3D-MEDNEs: An Alternative “in Silico” Technique for Chemical Research in Toxicology. 2. Quantitative Proteome−Toxicity Relationships (QPTR) based on Mass Spectrum Spiral Entropy

Supporting Info

Maykel Cruz-Monteagudo, ^†^‡, Humberto González-Díaz, *, Fernanda Borges, ^†, Elena Rosa Dominguez, ^‡ and M. Natália D.S. Cordeiro, ^§

Physico-Chemical Molecular Research Unit, Department of Organic Chemistry, Faculty of Pharmacy, University of Porto, 4150-047 Porto, Portugal, Applied Chemistry Research Center, Faculty of Chemistry and Pharmacy, Central University of Las Villas (UCLV), Santa Clara 54830, Cuba, Unit of Bioinformatics & Connectivity Analysis (UBICA), Institute of Industrial Pharmacy, and Department of Organic Chemistry, Faculty of Pharmacy, University of Santiago de Compostela, 15782 Santiago de Compostela, Spain, and REQUIMTE, Department of Chemistry, Faculty of Sciences, University of Porto, 4169-007, Porto, Portugal

Chem. Res. Toxicol., 2008, 21 (3), pp 619–632

DOI: 10.1021/tx700296t

Publication Date (Web): February 8, 2008

†

Physico-Chemical Molecular Research Unit, University of Porto.

‡

UCLV.

* To whom correspondence should be addressed. Tel: +34-981-563100 . Fax: +34-981 594912. E-mail: gonzalezdiazh@yahoo.es or qohumbe@usc.es.

University of Santiago de Compostela.

REQUIMTE, University of Porto.

Abstract

Low range mass spectra (MS) characterization of serum proteome offers the best chance of discovering proteome−(early drug-induced cardiac toxicity) relationships, called here Pro-EDICToRs. However, due to the thousands of proteins involved, finding the single disease-related protein could be a hard task. The search for a model based on general MS patterns becomes a more realistic choice. In our previous work ( González-Díaz, H., et al. Chem. Res. Toxicol.2003, 16, 1318– 1327), we introduced the molecular structure information indices called 3D-Markovian electronic delocalization entropies (3D-MEDNEs). In this previous work, quantitative structure−toxicity relationship (QSTR) techniques allowed us to link 3D-MEDNEs with blood toxicological properties of drugs.
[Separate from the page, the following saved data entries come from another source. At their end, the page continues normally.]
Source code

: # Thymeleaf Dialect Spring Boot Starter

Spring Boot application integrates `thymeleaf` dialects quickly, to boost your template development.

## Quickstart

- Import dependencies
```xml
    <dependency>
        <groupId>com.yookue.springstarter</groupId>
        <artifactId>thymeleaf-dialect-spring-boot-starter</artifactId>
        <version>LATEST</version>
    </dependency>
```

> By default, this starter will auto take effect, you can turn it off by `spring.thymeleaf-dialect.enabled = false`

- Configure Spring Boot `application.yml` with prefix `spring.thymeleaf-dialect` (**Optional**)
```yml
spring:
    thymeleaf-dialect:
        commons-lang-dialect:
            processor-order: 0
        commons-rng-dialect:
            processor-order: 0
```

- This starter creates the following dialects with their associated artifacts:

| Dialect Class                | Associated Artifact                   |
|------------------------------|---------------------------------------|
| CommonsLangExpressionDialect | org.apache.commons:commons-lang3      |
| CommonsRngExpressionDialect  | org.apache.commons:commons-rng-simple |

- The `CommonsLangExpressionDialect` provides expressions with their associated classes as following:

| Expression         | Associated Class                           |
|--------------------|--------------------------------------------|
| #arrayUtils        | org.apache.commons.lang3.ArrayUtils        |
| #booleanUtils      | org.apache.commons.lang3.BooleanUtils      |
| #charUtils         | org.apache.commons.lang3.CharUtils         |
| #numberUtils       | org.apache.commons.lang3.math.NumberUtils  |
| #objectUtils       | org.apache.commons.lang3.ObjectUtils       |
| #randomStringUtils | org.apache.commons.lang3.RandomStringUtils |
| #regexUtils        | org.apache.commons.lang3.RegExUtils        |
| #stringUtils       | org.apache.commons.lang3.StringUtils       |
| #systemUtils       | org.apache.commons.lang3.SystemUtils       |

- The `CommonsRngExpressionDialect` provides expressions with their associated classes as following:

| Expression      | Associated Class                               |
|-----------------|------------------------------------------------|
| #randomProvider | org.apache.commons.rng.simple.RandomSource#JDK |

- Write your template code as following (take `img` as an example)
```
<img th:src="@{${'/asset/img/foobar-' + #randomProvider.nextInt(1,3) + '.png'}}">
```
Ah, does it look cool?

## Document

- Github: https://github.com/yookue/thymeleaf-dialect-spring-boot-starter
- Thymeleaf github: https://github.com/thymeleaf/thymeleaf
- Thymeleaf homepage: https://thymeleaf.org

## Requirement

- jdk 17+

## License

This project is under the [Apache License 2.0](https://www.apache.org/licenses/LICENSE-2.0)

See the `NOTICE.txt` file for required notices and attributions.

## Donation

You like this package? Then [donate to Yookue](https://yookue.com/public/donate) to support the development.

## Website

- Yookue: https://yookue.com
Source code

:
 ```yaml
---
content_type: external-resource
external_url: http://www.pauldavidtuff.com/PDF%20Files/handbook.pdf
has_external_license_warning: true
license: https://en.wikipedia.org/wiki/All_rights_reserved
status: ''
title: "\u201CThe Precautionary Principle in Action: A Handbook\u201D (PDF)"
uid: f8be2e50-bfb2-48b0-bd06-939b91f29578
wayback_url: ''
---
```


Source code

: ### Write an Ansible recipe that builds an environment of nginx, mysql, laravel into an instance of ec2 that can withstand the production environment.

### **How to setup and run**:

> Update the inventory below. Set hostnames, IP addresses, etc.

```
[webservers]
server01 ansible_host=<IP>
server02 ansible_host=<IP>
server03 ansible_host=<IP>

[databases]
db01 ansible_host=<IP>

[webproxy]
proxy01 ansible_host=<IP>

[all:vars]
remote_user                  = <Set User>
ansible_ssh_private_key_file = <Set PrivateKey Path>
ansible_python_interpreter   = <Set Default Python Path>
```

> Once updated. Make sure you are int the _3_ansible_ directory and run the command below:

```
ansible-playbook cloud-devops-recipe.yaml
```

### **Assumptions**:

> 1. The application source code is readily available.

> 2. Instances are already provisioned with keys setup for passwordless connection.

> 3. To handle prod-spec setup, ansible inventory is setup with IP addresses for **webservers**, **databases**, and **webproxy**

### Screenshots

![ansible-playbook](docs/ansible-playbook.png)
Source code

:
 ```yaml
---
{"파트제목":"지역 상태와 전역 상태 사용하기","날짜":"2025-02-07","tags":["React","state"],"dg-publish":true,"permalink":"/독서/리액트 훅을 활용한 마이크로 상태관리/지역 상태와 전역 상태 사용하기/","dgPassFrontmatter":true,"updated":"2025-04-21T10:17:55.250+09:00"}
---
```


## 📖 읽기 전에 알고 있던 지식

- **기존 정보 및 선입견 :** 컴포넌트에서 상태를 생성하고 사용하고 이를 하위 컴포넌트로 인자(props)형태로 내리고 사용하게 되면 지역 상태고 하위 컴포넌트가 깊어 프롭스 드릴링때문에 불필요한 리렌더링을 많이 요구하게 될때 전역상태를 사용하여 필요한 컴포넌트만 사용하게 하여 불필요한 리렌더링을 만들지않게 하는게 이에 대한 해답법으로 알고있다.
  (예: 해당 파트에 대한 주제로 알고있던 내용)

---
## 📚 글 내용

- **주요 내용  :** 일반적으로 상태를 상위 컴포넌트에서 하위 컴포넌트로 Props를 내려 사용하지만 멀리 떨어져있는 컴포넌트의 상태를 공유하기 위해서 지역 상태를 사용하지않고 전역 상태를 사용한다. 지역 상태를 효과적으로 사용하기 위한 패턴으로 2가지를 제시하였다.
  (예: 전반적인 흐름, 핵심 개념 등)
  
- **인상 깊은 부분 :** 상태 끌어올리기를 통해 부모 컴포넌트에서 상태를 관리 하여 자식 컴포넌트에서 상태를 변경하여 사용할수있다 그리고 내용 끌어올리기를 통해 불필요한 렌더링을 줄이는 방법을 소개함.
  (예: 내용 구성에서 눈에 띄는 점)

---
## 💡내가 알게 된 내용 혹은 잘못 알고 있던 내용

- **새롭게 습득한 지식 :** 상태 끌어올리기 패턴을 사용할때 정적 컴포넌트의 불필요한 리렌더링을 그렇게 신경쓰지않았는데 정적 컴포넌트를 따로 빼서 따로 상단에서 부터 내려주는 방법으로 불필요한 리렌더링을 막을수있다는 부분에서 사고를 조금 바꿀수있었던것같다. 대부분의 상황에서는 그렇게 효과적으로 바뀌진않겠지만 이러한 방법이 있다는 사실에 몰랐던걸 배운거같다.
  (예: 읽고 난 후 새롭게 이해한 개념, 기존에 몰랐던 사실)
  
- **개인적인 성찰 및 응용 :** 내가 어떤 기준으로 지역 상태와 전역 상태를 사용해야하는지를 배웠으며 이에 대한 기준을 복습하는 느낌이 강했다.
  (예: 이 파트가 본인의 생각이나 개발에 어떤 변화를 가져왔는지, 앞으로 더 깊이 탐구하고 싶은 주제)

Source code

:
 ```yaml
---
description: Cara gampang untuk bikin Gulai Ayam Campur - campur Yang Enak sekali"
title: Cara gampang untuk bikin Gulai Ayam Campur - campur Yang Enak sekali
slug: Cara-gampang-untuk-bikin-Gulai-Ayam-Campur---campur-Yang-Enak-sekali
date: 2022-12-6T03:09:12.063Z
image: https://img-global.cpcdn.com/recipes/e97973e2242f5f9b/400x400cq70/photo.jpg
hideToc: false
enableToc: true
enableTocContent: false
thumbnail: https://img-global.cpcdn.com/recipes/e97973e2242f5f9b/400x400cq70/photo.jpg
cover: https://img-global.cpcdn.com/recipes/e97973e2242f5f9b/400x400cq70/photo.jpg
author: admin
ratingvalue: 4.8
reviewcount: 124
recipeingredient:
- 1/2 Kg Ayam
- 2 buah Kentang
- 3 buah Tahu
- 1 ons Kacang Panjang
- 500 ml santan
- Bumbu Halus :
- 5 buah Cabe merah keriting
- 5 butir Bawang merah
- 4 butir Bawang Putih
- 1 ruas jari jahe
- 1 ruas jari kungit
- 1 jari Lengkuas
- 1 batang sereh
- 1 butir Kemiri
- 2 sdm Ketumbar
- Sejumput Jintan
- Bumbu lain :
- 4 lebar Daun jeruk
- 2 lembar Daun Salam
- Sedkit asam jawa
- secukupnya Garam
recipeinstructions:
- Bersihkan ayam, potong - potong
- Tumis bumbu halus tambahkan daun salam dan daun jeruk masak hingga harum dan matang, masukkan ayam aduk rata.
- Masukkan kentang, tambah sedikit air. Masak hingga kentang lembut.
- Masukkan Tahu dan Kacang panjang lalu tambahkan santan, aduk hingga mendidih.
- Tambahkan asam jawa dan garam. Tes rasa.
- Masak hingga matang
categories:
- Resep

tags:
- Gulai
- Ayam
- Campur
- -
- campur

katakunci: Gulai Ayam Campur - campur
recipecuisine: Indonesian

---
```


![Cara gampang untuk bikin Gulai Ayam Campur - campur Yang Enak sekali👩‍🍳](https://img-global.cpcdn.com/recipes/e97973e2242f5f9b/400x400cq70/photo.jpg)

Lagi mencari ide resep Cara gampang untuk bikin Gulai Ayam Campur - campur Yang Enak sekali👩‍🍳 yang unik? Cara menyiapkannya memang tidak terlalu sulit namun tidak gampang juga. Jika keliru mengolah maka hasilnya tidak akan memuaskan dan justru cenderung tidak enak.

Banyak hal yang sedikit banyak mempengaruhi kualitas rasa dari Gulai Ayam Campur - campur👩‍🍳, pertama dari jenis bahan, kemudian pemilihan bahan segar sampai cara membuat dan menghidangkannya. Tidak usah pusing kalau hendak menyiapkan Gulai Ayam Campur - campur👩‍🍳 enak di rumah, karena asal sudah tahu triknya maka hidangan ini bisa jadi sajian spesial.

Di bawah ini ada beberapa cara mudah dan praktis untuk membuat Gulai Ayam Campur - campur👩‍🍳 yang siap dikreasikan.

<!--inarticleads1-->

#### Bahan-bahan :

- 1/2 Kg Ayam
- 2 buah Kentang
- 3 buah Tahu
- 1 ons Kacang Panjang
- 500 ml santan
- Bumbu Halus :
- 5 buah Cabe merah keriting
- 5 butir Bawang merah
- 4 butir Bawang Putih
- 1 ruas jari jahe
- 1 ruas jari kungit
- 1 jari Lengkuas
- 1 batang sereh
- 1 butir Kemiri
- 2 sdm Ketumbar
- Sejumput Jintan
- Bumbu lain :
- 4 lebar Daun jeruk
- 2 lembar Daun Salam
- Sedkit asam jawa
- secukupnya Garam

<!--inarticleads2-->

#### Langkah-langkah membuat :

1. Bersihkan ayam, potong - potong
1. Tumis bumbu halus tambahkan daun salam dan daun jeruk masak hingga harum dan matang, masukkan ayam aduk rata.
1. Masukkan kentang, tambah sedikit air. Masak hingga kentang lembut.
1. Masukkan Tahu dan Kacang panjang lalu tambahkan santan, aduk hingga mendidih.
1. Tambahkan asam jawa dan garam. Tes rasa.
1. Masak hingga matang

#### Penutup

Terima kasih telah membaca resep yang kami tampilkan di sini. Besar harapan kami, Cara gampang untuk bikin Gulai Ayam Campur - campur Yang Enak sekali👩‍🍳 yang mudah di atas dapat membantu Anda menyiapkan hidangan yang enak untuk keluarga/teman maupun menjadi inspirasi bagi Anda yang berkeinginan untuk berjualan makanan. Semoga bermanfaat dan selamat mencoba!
In this second part, we extend 3D-MEDNEs to numerically encode biologically relevant information present in MS of the serum proteome for the first time. Using the same idea behind QSTR techniques, we can seek now by analogy a quantitative proteome−toxicity relationship (QPTR). The new QPTR models link MS 3D-MEDNEs with drug-induced toxicological properties from blood proteome information. We first generalized Randic’s spiral graph and lattice networks of protein sequences to represent the MS of 62 serum proteome samples with more than 370100 intensity ( I _i ) signals with m/ z bandwidth above 700–12000 each. Next, we calculated the 3D-MEDNEs for each MS using the software MARCH-INSIDE. After that, we developed several QPTR models using different machine learning and MS representation algorithms to classify samples as control or positive Pro-EDICToRs samples. The best QPTR proposed showed accuracy values ranging from 83.8% to 87.1% and leave-one-out (LOO) predictive ability of 77.4–85.5%. This work demonstrated that the idea behind classic drug QSTR models may be extended to construct QPTRs with proteome MS data.